Lincoln ordinance would force merging of substandard lots

LINCOLN – Town officials are considering implementing a new ordinance requiring property owners to merge “substandard” lots if they border another lot under the same ownership.

A property is considered substandard if it does not conform to the town’s dimensional or area requirements.

Under the so-called lot merger ordinance, substandard lots that share one or more common boundaries with another lot under the same ownership would be combined to form a lot of the required minimum dimensions and area for its zoning district, or to decrease the degree of nonconformity where the required dimensions and area cannot be achieved.

The ordinance was introduced by Town Councilor Arthur Russo and referred to the Planning Board on Nov. 19 for a recommendation.

Since construction on the Lincoln Crossing development began several years ago off Cobble Hill Road, Russo said residents have been concerned with the increase in development across town.

In some neighborhoods including his own, Russo said residents were seeing small homes pop up in formerly vacant lots. He pointed to Mount Avenue as another example, where a number of small houses have been built.

Russo said if someone purchases a property with two separate lots – one with a house and one with a detached garage – they may decide to build a house on the second lot because it’s considered a lot of record.

“Some small lots have been recently built on that no one really knew existed before,” he said. “This ordinance will hopefully help prevent a developer from squeezing in a house that doesn’t conform to the neighborhood or the town’s regulations.

As it stands, property owners can build on a substandard lot of record without going through the Planning Board. If this ordinance passes, Russo said an owner could still build on a substandard lot, but that they’d need Zoning Board permission first.

The intent of the ordinance is to discourage property owners from building on substandard abutting lots without going before any board.

If approved, the merger requirement as it is currently written would apply to all adjacent lots under the same ownership, whether improved or unimproved, except where both lots contain principal structures.

“Under the same ownership” would apply to the owner of record and their spouse or parents, children, grandparents or grandchildren, siblings blood or adoptive, a trustee or officer of a trust.
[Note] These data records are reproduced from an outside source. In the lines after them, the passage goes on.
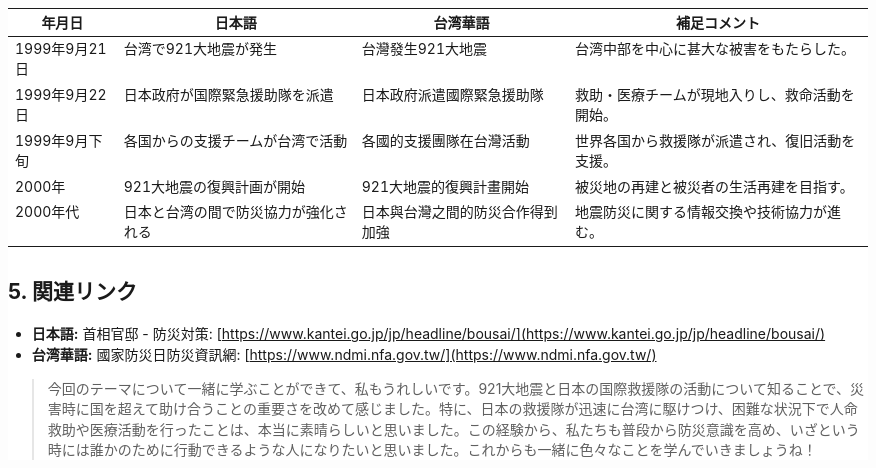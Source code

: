 | 年月日        | 日本語                               | 台湾華語                               | 補足コメント                                                                                                                                     |
| ----------- | ---------------------------------- | ---------------------------------- | ----------------------------------------------------------------------------------------------------------------------------------------------- |
| 1999年9月21日  | 台湾で921大地震が発生             | 台灣發生921大地震                 | 台湾中部を中心に甚大な被害をもたらした。                                                                                                                             |
| 1999年9月22日  | 日本政府が国際緊急援助隊を派遣           | 日本政府派遣國際緊急援助隊               | 救助・医療チームが現地入りし、救命活動を開始。                                                                                                                             |
| 1999年9月下旬 | 各国からの支援チームが台湾で活動           | 各國的支援團隊在台灣活動               | 世界各国から救援隊が派遣され、復旧活動を支援。                                                                                                                               |
| 2000年       | 921大地震の復興計画が開始           | 921大地震的復興計畫開始               | 被災地の再建と被災者の生活再建を目指す。                                                                                                                                 |
| 2000年代      | 日本と台湾の間で防災協力が強化される         | 日本與台灣之間的防災合作得到加強         | 地震防災に関する情報交換や技術協力が進む。                                                                                                                                 |

## 5. 関連リンク

*   **日本語:** 首相官邸 - 防災対策: [https://www.kantei.go.jp/jp/headline/bousai/](https://www.kantei.go.jp/jp/headline/bousai/)
*   **台湾華語:** 國家防災日防災資訊網: [https://www.ndmi.nfa.gov.tw/](https://www.ndmi.nfa.gov.tw/)

> 今回のテーマについて一緒に学ぶことができて、私もうれしいです。921大地震と日本の国際救援隊の活動について知ることで、災害時に国を超えて助け合うことの重要さを改めて感じました。特に、日本の救援隊が迅速に台湾に駆けつけ、困難な状況下で人命救助や医療活動を行ったことは、本当に素晴らしいと思いました。この経験から、私たちも普段から防災意識を高め、いざという時には誰かのために行動できるような人になりたいと思いました。これからも一緒に色々なことを学んでいきましょうね！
It would also apply to corporations, limited liability companies, partnerships, firms, businesses or entities of which the owner has an interest.
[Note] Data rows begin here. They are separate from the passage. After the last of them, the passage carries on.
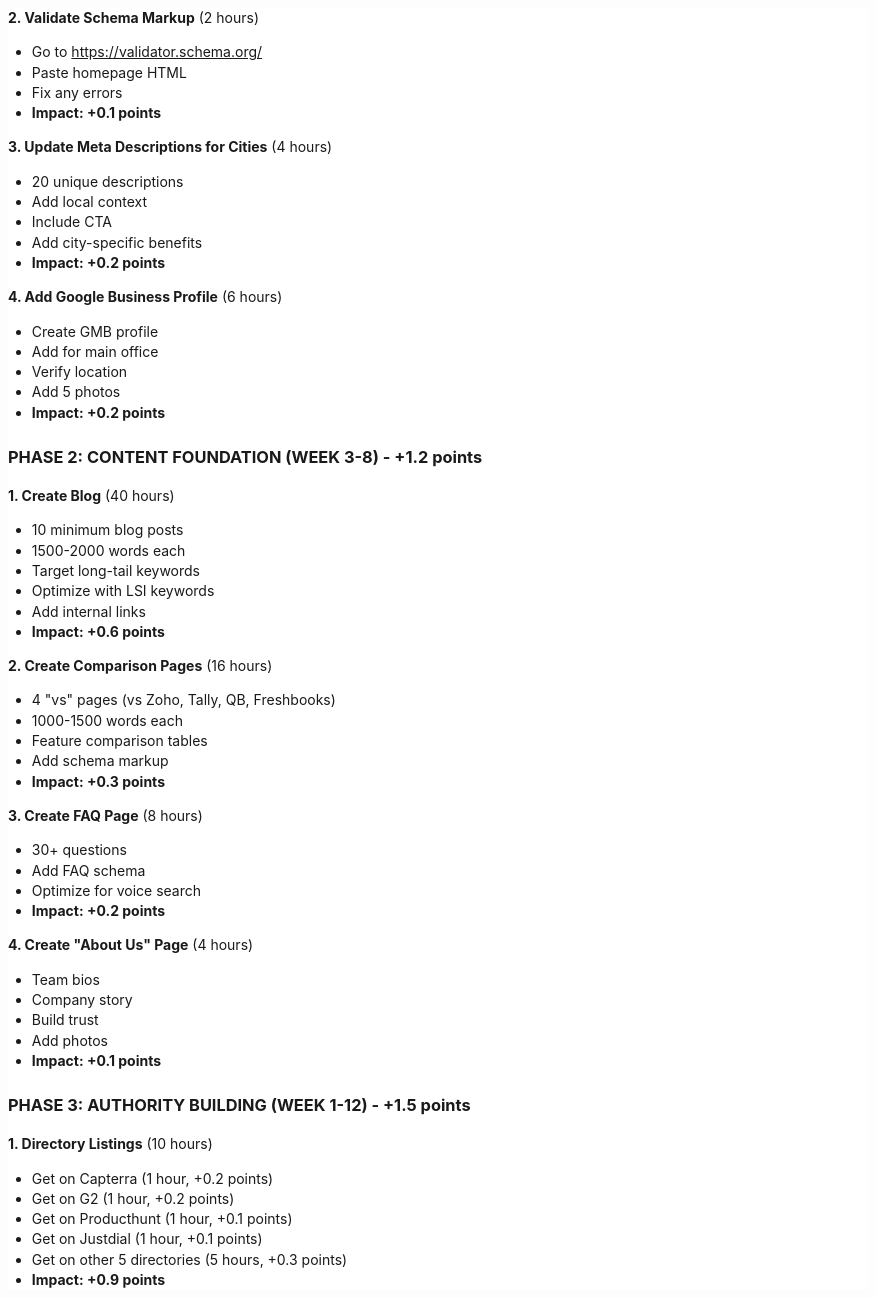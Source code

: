 **2. Validate Schema Markup** (2 hours)
- Go to https://validator.schema.org/
- Paste homepage HTML
- Fix any errors
- **Impact: +0.1 points**

**3. Update Meta Descriptions for Cities** (4 hours)
- 20 unique descriptions
- Add local context
- Include CTA
- Add city-specific benefits
- **Impact: +0.2 points**

**4. Add Google Business Profile** (6 hours)
- Create GMB profile
- Add for main office
- Verify location
- Add 5 photos
- **Impact: +0.2 points**

### PHASE 2: CONTENT FOUNDATION (WEEK 3-8) - +1.2 points

**1. Create Blog** (40 hours)
- 10 minimum blog posts
- 1500-2000 words each
- Target long-tail keywords
- Optimize with LSI keywords
- Add internal links
- **Impact: +0.6 points**

**2. Create Comparison Pages** (16 hours)
- 4 "vs" pages (vs Zoho, Tally, QB, Freshbooks)
- 1000-1500 words each
- Feature comparison tables
- Add schema markup
- **Impact: +0.3 points**

**3. Create FAQ Page** (8 hours)
- 30+ questions
- Add FAQ schema
- Optimize for voice search
- **Impact: +0.2 points**

**4. Create "About Us" Page** (4 hours)
- Team bios
- Company story
- Build trust
- Add photos
- **Impact: +0.1 points**

### PHASE 3: AUTHORITY BUILDING (WEEK 1-12) - +1.5 points

**1. Directory Listings** (10 hours)
- Get on Capterra (1 hour, +0.2 points)
- Get on G2 (1 hour, +0.2 points)
- Get on Producthunt (1 hour, +0.1 points)
- Get on Justdial (1 hour, +0.1 points)
- Get on other 5 directories (5 hours, +0.3 points)
- **Impact: +0.9 points**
Town Administrator Joseph Almond said he expects the ordinance would only impact a handful of residents, but Russo said he thinks it may be more.
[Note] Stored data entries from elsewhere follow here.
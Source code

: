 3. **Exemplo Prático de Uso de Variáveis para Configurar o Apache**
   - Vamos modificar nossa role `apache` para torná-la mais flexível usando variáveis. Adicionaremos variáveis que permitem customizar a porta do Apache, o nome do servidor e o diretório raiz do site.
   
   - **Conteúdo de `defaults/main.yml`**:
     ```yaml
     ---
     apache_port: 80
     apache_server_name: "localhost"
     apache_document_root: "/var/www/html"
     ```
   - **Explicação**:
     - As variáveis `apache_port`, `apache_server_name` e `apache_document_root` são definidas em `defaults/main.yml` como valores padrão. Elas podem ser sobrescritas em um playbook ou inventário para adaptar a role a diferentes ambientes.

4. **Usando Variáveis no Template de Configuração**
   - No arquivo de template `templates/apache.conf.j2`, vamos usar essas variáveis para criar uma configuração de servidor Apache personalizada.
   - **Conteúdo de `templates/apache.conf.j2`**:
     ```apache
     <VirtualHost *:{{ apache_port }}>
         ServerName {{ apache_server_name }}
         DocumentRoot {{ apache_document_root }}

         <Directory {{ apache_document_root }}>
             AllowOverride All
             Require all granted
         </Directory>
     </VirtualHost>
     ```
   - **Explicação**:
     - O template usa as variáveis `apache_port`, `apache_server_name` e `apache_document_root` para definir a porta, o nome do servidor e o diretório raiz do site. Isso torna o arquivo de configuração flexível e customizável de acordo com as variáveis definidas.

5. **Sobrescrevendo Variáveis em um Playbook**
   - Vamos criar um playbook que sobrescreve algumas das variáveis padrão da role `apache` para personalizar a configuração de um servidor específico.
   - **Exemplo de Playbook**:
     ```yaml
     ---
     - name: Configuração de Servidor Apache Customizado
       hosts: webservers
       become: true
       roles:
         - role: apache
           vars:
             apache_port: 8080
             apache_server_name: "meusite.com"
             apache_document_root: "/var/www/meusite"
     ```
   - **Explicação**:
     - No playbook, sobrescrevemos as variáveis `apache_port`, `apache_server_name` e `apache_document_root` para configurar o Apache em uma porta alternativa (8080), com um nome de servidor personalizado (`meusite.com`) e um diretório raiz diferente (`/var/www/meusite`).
Property owners would be able to appeal for a special use permit, to be issued by the Zoning Board of Review, to escape the requirements of the merger provision. The decision to grant a special use permit would depend on whether the lots, if left unmerged, would be “of a size generally in conformance with the size of developed lots in the immediate vicinity.”

The Planning Board will offer a recommendation on the ordinance before it returns to the Town Council for final approval.